Start of INPUT MATERIAL

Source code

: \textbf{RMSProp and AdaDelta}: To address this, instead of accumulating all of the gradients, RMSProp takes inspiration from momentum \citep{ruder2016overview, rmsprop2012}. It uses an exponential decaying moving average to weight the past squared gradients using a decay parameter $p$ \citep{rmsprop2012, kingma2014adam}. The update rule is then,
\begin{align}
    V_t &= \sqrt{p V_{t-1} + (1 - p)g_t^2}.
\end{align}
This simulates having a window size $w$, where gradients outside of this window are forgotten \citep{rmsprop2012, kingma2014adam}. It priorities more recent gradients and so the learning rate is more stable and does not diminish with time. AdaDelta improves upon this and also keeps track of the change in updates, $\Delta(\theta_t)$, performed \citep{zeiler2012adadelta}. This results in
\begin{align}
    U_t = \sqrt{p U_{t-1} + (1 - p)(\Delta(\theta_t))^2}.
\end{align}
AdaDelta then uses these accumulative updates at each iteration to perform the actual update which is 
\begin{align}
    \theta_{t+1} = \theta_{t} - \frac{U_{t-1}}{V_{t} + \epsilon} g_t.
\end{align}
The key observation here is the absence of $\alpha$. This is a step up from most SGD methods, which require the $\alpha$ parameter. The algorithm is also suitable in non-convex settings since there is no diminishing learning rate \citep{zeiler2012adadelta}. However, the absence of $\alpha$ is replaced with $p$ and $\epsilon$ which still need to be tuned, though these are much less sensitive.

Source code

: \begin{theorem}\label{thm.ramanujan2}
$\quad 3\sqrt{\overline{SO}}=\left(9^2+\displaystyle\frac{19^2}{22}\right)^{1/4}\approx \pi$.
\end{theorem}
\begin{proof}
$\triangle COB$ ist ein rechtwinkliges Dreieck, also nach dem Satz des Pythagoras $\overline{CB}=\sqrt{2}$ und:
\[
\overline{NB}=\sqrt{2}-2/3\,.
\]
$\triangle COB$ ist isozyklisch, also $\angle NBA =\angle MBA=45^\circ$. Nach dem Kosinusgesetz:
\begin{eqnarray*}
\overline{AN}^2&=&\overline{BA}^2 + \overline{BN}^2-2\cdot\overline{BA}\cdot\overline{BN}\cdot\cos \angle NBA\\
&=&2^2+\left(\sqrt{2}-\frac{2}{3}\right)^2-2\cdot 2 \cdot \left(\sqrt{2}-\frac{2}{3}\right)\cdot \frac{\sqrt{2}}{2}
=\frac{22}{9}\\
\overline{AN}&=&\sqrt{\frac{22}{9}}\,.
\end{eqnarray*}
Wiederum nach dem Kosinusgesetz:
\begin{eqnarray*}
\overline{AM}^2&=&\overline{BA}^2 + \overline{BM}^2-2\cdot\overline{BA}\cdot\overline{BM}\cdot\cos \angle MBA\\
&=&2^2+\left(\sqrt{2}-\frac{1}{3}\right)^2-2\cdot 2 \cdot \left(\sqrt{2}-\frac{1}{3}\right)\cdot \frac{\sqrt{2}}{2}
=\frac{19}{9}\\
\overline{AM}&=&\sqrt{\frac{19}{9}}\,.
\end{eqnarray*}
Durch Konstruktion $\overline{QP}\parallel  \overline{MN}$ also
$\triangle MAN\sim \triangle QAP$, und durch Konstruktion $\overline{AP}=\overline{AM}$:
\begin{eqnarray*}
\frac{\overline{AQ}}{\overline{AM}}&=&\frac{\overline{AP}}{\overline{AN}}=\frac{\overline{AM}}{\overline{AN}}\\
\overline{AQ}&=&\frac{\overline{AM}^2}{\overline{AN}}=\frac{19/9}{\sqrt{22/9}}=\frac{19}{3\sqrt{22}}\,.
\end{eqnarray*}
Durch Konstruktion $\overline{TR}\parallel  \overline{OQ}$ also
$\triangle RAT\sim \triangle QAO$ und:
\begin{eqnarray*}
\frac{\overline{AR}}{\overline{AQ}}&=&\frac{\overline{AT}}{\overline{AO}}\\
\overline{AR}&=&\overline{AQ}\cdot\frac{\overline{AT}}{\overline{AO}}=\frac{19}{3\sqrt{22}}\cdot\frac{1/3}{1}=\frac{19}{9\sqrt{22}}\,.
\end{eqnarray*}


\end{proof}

End of INPUT MATERIAL

Copy the records above, keeping each line identical.

WRITTEN SOLUTION:
Source code

: \textbf{RMSProp and AdaDelta}: To address this, instead of accumulating all of the gradients, RMSProp takes inspiration from momentum \citep{ruder2016overview, rmsprop2012}. It uses an exponential decaying moving average to weight the past squared gradients using a decay parameter $p$ \citep{rmsprop2012, kingma2014adam}. The update rule is then,
\begin{align}
    V_t &= \sqrt{p V_{t-1} + (1 - p)g_t^2}.
\end{align}
This simulates having a window size $w$, where gradients outside of this window are forgotten \citep{rmsprop2012, kingma2014adam}. It priorities more recent gradients and so the learning rate is more stable and does not diminish with time. AdaDelta improves upon this and also keeps track of the change in updates, $\Delta(\theta_t)$, performed \citep{zeiler2012adadelta}. This results in
\begin{align}
    U_t = \sqrt{p U_{t-1} + (1 - p)(\Delta(\theta_t))^2}.
\end{align}
AdaDelta then uses these accumulative updates at each iteration to perform the actual update which is 
\begin{align}
    \theta_{t+1} = \theta_{t} - \frac{U_{t-1}}{V_{t} + \epsilon} g_t.
\end{align}
The key observation here is the absence of $\alpha$. This is a step up from most SGD methods, which require the $\alpha$ parameter. The algorithm is also suitable in non-convex settings since there is no diminishing learning rate \citep{zeiler2012adadelta}. However, the absence of $\alpha$ is replaced with $p$ and $\epsilon$ which still need to be tuned, though these are much less sensitive.

Source code

: \begin{theorem}\label{thm.ramanujan2}
$\quad 3\sqrt{\overline{SO}}=\left(9^2+\displaystyle\frac{19^2}{22}\right)^{1/4}\approx \pi$.
\end{theorem}
\begin{proof}
$\triangle COB$ ist ein rechtwinkliges Dreieck, also nach dem Satz des Pythagoras $\overline{CB}=\sqrt{2}$ und:
\[
\overline{NB}=\sqrt{2}-2/3\,.
\]
$\triangle COB$ ist isozyklisch, also $\angle NBA =\angle MBA=45^\circ$. Nach dem Kosinusgesetz:
\begin{eqnarray*}
\overline{AN}^2&=&\overline{BA}^2 + \overline{BN}^2-2\cdot\overline{BA}\cdot\overline{BN}\cdot\cos \angle NBA\\
&=&2^2+\left(\sqrt{2}-\frac{2}{3}\right)^2-2\cdot 2 \cdot \left(\sqrt{2}-\frac{2}{3}\right)\cdot \frac{\sqrt{2}}{2}
=\frac{22}{9}\\
\overline{AN}&=&\sqrt{\frac{22}{9}}\,.
\end{eqnarray*}
Wiederum nach dem Kosinusgesetz:
\begin{eqnarray*}
\overline{AM}^2&=&\overline{BA}^2 + \overline{BM}^2-2\cdot\overline{BA}\cdot\overline{BM}\cdot\cos \angle MBA\\
&=&2^2+\left(\sqrt{2}-\frac{1}{3}\right)^2-2\cdot 2 \cdot \left(\sqrt{2}-\frac{1}{3}\right)\cdot \frac{\sqrt{2}}{2}
=\frac{19}{9}\\
\overline{AM}&=&\sqrt{\frac{19}{9}}\,.
\end{eqnarray*}
Durch Konstruktion $\overline{QP}\parallel  \overline{MN}$ also
$\triangle MAN\sim \triangle QAP$, und durch Konstruktion $\overline{AP}=\overline{AM}$:
\begin{eqnarray*}
\frac{\overline{AQ}}{\overline{AM}}&=&\frac{\overline{AP}}{\overline{AN}}=\frac{\overline{AM}}{\overline{AN}}\\
\overline{AQ}&=&\frac{\overline{AM}^2}{\overline{AN}}=\frac{19/9}{\sqrt{22/9}}=\frac{19}{3\sqrt{22}}\,.
\end{eqnarray*}
Durch Konstruktion $\overline{TR}\parallel  \overline{OQ}$ also
$\triangle RAT\sim \triangle QAO$ und:
\begin{eqnarray*}
\frac{\overline{AR}}{\overline{AQ}}&=&\frac{\overline{AT}}{\overline{AO}}\\
\overline{AR}&=&\overline{AQ}\cdot\frac{\overline{AT}}{\overline{AO}}=\frac{19}{3\sqrt{22}}\cdot\frac{1/3}{1}=\frac{19}{9\sqrt{22}}\,.
\end{eqnarray*}


\end{proof}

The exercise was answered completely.